The plaza holds a significant location on Georgia State University’s campus, particularly because of the access it provides to several of the schools’ main buildings, including Kell Hall, Sparks Hall, Library North (shown above), and General Classroom Building. With the construction of General Classroom Building in 1971, the platform system proposed five years earlier by Robert and Company Associates was realized, and the plaza was born. The main entrance to General Classroom was built on the new plaza, and main entrances to Kell Hall, Sparks Hall, and the University Library were raised to the new ground level (Georgia State University Facilities Master Plan, 40). By placing the main entrances to these buildings on the interior plaza, which was at the time enclosed from the city on its south east boundary by the unbroken wall running parallel to Courtland Street, the elevated plaza removed pedestrians from the busy city streets and created a safer, more intimate campus.

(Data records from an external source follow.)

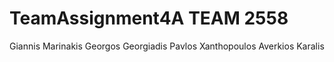 # TeamAssignment4A TEAM 2558

Giannis Marinakis
Georgos Georgiadis
Pavlos Xanthopoulos
Averkios Karalis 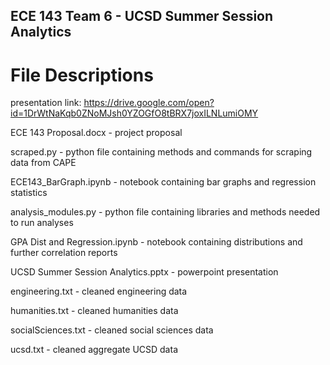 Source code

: ## ECE 143 Team 6 - UCSD Summer Session Analytics 

# File Descriptions

presentation link: https://drive.google.com/open?id=1DrWtNaKqb0ZNoMJsh0YZOGfO8tBRX7joxILNLumiOMY

ECE 143 Proposal.docx - project proposal

scraped.py - python file containing methods and commands for scraping data from CAPE

ECE143_BarGraph.ipynb	 - notebook containing bar graphs and regression statistics

analysis_modules.py	- python file containing libraries and methods needed to run analyses

GPA Dist and Regression.ipynb	 - notebook containing distributions and further correlation reports

UCSD Summer Session Analytics.pptx - powerpoint presentation

engineering.txt - cleaned engineering data

humanities.txt	- cleaned humanities data

socialSciences.txt	- cleaned social sciences data

ucsd.txt - cleaned aggregate UCSD data
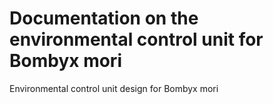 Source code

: # Documentation on the environmental control unit for Bombyx mori
Environmental control unit design for Bombyx mori
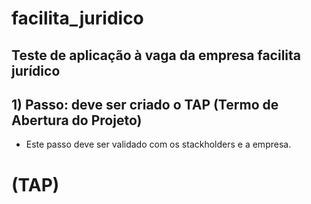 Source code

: # facilita_juridico
## Teste de aplicação à vaga da empresa facilita jurídico 
 
## 1) Passo: deve ser criado o TAP (Termo de Abertura do Projeto)  
 
 - Este passo deve ser validado com os stackholders e a empresa.

# (TAP)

Along with the construction of General Classroom Building and the elevated plaza in 1971 came the construction of a bridge over Decatur Street, which linked the plaza and the core buildings surrounding it to the Business Administration Building, the structure which now exists as part of Classroom South and Library South (Georgia State University Facilities Master Plan 40). By providing students, faculty, and visitors with a safe means of travel across bustling Decatur Street, the new bridge extended the elevated plaftorm plaza and created a more pedestrian friendly campus.
The above picture shows a view from the Decatur Street bridge. This bridge, as aforementioned, allows students, faculty, and wayfaring photographers a convenient and safe crossing of Decatur Street. Interestingly, this view also reveals an interesting connection to Gunther Barth’s book City People. In his chapter on department stores, Barth discusses the manner in which the introduction of the department store to downtowns effected the sidewalks by these stores. Barth claims that the introduction of the department store resulted in “clean sidewalks” meant to “entice women to linger in front of store windows without fear of being harassed by draymen and crowded by office boys” (Barth 146). Urban colleges and universities have a similar impact on the surrounding streets and sidewalks. Looking down from the Decatur Street bridge, a view shown in the above image, one may notice the clean and aesthetically pleasing sidewalk. The clean concrete, juxtaposed with the dark asphalt to the left and the red brick of General Classroom Building to the right, encourages students, faculty, and visitors to linger on the campus’ sidewalks. Furthermore, the regular spacing of lamp posts fosters a feeling of protection, providing comfort to those who do decide to linger. At night, these lamp posts light up the sidewalk in a way that resembles the “Novel phosgene lamps” which Barth claims “illuminated the [department store’s] display at night and radiated their brilliant light onto the murkey street” (138).